Shared Filesystem Mode

In shared filesystem mode, workers share storage access with the coordinator. All nodes must have access to the same filesystem (NFS, EFS, Azure Files, etc.). For environments without shared storage, see Shared Nothing Mode.

Overview

┌─────────────────────────────────────────────────────────────┐
│                     Dagu Instance                           │
│  (Scheduler + Web UI + Coordinator)                         │
└─────────────────────────────────────────────────────────────┘
         │                              │
         │ File-based Service Registry  │ gRPC Task Dispatch
         │                              │
         ▼                              ▼
┌─────────────────────────────────────────────────────────────┐
│                    Shared Storage                           │
│  service-registry/  dag-runs/  dag-state/  logs/          │
│  (discovery)        (status)   (state)     (logs)         │
└─────────────────────────────────────────────────────────────┘
         ▲                              ▲
         │                              │
         │  Direct File Access          │
         │                              │
┌────────┴───────────┐        ┌────────┴───────────┐
│     Worker 1       │        │     Worker N       │
└────────────────────┘        └────────────────────┘

How It Works

Service Registry

Workers automatically register themselves in a file-based service registry. Workers discover coordinators by scanning the registry directory — no manual coordinator address configuration is required.

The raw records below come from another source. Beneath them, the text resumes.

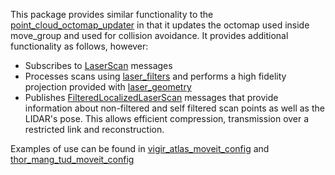 This package provides similar functionality to the [point_cloud_octomap_updater](https://github.com/ros-planning/moveit_ros/tree/jade-devel/perception/pointcloud_octomap_updater)
in that it updates the octomap used inside move_group and used for collision
avoidance. It provides additional functionality as follows, however:
* Subscribes to [LaserScan](http://docs.ros.org/api/sensor_msgs/html/msg/LaserScan.html) messages
* Processes scans using [laser_filters](http://wiki.ros.org/laser_filters) and performs a high fidelity projection provided with [laser_geometry](http://wiki.ros.org/laser_geometry)
* Publishes [FilteredLocalizedLaserScan](https://github.com/team-vigir/vigir_perception_msgs/blob/master/msg/FilteredLocalizedLaserScan.msg)
messages that provide information about non-filtered and self filtered scan points as well as the LIDAR's pose. This allows efficient compression, transmission over a restricted link and reconstruction. 

Examples of use can be found in [vigir_atlas_moveit_config](https://github.com/team-vigir/vigir_atlas_planning/blob/master/vigir_atlas_moveit_config/launch/atlas_moveit_sensor_manager.launch.xml) and [thor_mang_tud_moveit_config](https://github.com/thor-mang/thor_mang_tud_moveit_config/blob/master/launch/thor_mang_robot_moveit_sensor_manager.launch.xml)

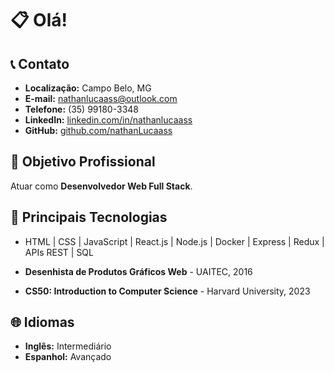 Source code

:# 📋 Olá!

## 📞 Contato
- **Localização:** Campo Belo, MG
- **E-mail:** nathanlucaass@outlook.com
- **Telefone:** (35) 99180-3348
- **LinkedIn:** [linkedin.com/in/nathanlucaass](https://www.linkedin.com/in/nathanlucaass/)
- **GitHub:** [github.com/nathanLucaass](https://github.com/nathanLucaass)

## 🎯 Objetivo Profissional
Atuar como **Desenvolvedor Web Full Stack**.

## 🚀 Principais Tecnologias
- HTML | CSS | JavaScript | React.js | Node.js | Docker | Express | Redux | APIs REST | SQL

- **Desenhista de Produtos Gráficos Web** - UAITEC, 2016
- **CS50: Introduction to Computer Science** - Harvard University, 2023

## 🌐 Idiomas
- **Inglês:** Intermediário
- **Espanhol:** Avançado
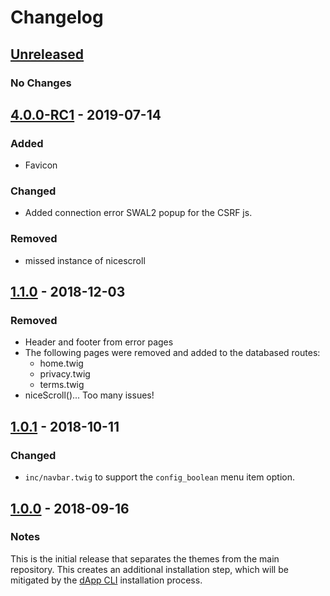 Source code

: # Changelog

## [Unreleased]
### No Changes

## [4.0.0-RC1] - 2019-07-14
### Added
- Favicon

### Changed
- Added connection error SWAL2 popup for the CSRF js.

### Removed
- missed instance of nicescroll

## [1.1.0] - 2018-12-03
### Removed
- Header and footer from error pages
- The following pages were removed and added to the databased routes:
	- home.twig
	- privacy.twig
	- terms.twig
- niceScroll()... Too many issues!

## [1.0.1] - 2018-10-11
### Changed
- `inc/navbar.twig` to support the `config_boolean` menu item option.

## [1.0.0] - 2018-09-16
### Notes
This is the initial release that separates the themes from the main repository.  This creates an additional installation step, which will be mitigated by the [dApp CLI](https://github.com/dappur/dapp) installation process.

[Unreleased]: https://github.com/dappur/theme-dappur/compare/v4.0.0-RC1...HEAD
[4.0.0-RC1]: https://github.com/dappur/theme-dappur/compare/v1.1.0...v4.0.0-RC1
[1.1.0]: https://github.com/dappur/theme-dappur/compare/v1.0.1...v1.1.0
[1.0.1]: https://github.com/dappur/theme-dappur/compare/v1.0.0...v1.0.1
[1.0.0]: https://github.com/dappur/theme-dappur/tree/v1.0.0
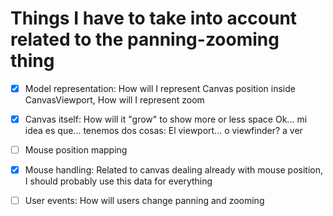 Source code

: # Things I have to take into account related to the panning-zooming thing

- [x] Model representation: How will I represent Canvas position inside CanvasViewport, How will I represent zoom
- [x] Canvas itself: How will it "grow" to show more or less space
    Ok... mi idea es que... tenemos dos cosas: El viewport... o viewfinder? a ver

- [ ] Mouse position mapping
- [x] Mouse handling: Related to canvas dealing already with mouse position, I should probably use this data for everything
- [ ] User events: How will users change panning and zooming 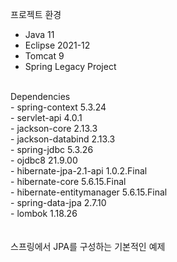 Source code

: 프로젝트 환경<br>
- Java 11
- Eclipse 2021-12
- Tomcat 9
- Spring Legacy Project
<br>
Dependencies<br>
- spring-context 5.3.24<br>
- servlet-api 4.0.1<br>
- jackson-core 2.13.3<br>
- jackson-databind 2.13.3<br>
- spring-jdbc 5.3.26<br>
- ojdbc8 21.9.00<br>
- hibernate-jpa-2.1-api 1.0.2.Final<br>
- hibernate-core 5.6.15.Final<br>
- hibernate-entitymanager 5.6.15.Final<br>
- spring-data-jpa 2.7.10<br>
- lombok 1.18.26<br>
<br><br>
스프링에서 JPA를 구성하는 기본적인 예제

Registry Directory Structure

{data}/service-registry/
├── coordinator/
│   └── coordinator-primary-host1-50055.json
└── worker/
    ├── worker-gpu-01-host2-1234.json
    └── worker-cpu-02-host3-5678.json

Registration Process

  1. Worker starts: creates a registry file containing its ID, host, port, PID, and timestamp.
  2. Heartbeat updates: workers update their registry files every 10 seconds with the current timestamp, health status, and active task count.
  3. Coordinator monitoring: the coordinator continuously scans registry files to track available workers, detect unhealthy workers, and remove stale entries (no heartbeat for 30+ seconds).
  4. Cleanup: registry files are removed when a worker shuts down gracefully or when the heartbeat timeout is exceeded.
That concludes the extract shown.